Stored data

-- Opening Marker --

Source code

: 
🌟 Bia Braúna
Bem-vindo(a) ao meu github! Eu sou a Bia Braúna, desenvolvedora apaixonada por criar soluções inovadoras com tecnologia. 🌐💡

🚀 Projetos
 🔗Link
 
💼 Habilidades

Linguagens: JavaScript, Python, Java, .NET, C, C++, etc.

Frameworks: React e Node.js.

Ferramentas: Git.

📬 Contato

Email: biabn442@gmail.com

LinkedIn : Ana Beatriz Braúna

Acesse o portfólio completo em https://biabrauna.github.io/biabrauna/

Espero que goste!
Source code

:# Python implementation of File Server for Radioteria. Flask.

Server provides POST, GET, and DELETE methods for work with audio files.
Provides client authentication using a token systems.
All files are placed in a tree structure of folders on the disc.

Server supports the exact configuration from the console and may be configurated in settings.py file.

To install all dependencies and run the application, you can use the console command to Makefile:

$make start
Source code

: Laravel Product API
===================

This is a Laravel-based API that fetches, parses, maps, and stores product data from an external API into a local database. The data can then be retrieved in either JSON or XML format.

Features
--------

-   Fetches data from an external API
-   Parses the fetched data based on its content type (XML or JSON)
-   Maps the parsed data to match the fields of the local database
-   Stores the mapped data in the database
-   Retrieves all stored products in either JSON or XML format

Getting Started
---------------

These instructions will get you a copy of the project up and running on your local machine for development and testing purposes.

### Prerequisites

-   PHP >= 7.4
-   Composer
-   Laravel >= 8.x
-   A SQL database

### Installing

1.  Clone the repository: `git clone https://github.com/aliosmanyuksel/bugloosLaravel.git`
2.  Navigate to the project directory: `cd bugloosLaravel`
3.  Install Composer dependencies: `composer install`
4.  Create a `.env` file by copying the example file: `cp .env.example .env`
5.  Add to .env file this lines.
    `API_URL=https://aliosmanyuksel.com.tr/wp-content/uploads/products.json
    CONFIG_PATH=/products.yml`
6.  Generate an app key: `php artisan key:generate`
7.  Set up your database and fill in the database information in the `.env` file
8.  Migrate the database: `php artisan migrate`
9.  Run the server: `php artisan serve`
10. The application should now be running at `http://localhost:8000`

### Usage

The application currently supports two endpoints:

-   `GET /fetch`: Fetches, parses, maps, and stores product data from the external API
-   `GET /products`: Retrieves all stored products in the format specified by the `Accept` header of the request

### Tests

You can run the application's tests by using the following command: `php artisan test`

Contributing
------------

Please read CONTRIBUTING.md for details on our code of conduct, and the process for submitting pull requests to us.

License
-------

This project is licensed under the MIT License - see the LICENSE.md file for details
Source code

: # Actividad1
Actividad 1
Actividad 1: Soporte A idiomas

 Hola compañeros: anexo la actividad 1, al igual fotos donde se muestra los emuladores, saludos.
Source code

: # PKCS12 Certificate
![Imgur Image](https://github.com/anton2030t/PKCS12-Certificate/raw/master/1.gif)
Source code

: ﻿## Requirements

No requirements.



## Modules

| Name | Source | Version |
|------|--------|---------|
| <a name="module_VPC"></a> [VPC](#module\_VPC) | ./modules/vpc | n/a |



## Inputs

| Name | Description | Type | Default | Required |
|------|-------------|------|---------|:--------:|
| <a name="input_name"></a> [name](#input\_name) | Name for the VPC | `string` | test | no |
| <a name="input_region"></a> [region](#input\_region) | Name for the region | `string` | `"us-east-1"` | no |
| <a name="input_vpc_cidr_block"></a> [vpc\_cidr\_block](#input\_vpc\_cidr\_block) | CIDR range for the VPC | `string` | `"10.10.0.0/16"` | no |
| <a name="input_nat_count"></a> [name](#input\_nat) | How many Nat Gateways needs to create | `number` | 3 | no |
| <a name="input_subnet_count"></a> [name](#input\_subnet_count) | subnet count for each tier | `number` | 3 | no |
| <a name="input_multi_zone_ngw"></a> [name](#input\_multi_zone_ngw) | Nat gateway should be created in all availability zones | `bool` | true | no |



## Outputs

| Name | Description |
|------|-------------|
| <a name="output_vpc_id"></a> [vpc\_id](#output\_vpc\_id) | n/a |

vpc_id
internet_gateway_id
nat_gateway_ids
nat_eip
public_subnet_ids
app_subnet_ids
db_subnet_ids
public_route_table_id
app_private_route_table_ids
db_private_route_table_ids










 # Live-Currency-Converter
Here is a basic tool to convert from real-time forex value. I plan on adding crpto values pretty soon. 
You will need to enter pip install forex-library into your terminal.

-- Closing Marker --

▶ _Your assignment_:
Among the lines of the data above, find those with the word "external" and show them.

▶ _Solution to this exercise_:
This is a Laravel-based API that fetches, parses, maps, and stores product data from an external API into a local database. The data can then be retrieved in either JSON or XML format.
-   Fetches data from an external API
-   `GET /fetch`: Fetches, parses, maps, and stores product data from the external API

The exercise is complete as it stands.